28 Apr
Someone sent this link as a “great article about Live Mesh” ... and it was so bad, that I just have to rant about it. Your 9th grade English teacher would have flunked you for this … it’s just a horrible example of the Anguish Languish.
Steve Gillmor has an analogy or a metaphor for everything (and I mean literally every paragraph). Most of them are bad, but some of them are truly awful, so I’m just going to pick on a couple to vent steam.
So it went with Microsoft, as the seeming invulnerability of Gates’ machine accelerated to the boundaries of global saturation. Though we tend to think of Google as the conqueror, the reality is that Microsoft has struggled most with itself, the victim not of decline but of lack of fuel — the very customers who created the megalith in the first place.
The who, did what?
megalith — [noun] ( ‘meh gE “lIth ) 1. a huge stone, esp. one used in prehistoric times as a monument.

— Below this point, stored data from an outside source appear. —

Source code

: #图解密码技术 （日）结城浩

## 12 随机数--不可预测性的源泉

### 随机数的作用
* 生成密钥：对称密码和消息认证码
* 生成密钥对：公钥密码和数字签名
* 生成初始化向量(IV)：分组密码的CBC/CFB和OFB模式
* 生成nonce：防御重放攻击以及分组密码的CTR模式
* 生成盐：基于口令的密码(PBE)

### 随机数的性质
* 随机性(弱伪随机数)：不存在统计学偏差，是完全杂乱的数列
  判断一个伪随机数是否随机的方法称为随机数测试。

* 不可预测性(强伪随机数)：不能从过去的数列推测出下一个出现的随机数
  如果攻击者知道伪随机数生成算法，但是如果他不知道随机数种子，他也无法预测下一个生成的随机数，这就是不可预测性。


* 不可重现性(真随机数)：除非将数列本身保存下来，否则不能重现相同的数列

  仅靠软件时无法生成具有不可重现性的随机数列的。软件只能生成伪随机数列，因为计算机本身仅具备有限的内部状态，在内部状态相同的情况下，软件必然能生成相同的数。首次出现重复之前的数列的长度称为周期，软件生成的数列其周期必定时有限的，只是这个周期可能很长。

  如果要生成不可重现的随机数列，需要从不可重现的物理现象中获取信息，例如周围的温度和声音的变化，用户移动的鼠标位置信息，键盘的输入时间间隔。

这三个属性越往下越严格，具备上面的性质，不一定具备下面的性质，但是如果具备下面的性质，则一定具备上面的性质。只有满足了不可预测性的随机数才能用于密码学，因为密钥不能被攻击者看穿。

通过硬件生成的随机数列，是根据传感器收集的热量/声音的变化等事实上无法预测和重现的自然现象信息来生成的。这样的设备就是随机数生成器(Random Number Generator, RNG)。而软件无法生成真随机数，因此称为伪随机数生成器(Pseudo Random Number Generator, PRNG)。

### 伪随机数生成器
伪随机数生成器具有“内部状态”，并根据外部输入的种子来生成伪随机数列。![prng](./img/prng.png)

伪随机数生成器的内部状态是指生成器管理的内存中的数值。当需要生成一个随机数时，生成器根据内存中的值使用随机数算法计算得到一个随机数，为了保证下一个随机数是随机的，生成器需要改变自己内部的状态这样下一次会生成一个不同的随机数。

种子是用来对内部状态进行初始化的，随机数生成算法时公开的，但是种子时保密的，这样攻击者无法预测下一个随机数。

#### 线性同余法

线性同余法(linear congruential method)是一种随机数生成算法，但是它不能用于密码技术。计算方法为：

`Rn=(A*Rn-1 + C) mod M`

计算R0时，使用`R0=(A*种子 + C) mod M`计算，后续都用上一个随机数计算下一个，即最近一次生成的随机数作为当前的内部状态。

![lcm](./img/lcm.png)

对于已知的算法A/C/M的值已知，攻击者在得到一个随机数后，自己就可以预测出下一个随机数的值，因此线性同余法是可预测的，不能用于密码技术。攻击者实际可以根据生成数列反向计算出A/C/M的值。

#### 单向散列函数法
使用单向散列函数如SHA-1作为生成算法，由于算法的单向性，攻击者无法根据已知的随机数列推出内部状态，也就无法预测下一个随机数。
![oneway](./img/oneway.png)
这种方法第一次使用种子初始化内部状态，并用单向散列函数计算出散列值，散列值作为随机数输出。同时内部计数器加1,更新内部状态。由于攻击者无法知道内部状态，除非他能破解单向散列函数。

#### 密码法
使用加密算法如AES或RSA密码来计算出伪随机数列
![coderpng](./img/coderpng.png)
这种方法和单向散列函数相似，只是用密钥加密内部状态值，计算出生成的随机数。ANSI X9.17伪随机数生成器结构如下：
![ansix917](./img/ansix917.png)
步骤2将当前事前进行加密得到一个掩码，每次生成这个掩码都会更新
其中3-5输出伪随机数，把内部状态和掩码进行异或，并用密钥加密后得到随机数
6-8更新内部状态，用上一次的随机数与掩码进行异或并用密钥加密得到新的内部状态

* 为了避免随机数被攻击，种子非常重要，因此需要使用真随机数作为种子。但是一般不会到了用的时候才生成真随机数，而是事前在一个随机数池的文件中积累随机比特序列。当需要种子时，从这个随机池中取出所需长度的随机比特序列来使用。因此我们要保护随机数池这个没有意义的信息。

First of all, megaliths are erected, not created. Secondly, they don’t use (or lack) fuel. Thirdly, they’re a bad counterpoint to “conquerors.” If you wanted to use that many metaphors in one sentence, you should have said something like this: though we tend to think of Google as the conqueror, the reality is that Microsoft has struggled most with itself, the victim of a decline like that of the Roman empire, and yet Google has still not dared challenge the megalith of Windows, propped up as it is by millions of customers around the world …
The microbigs can seem transcendent like Facebook or possessing the lifetime of a gnat like a thousand forgotten startups or neverwases (sic), but nowhere are the range of possible outcomes more encapsulated than Twitter.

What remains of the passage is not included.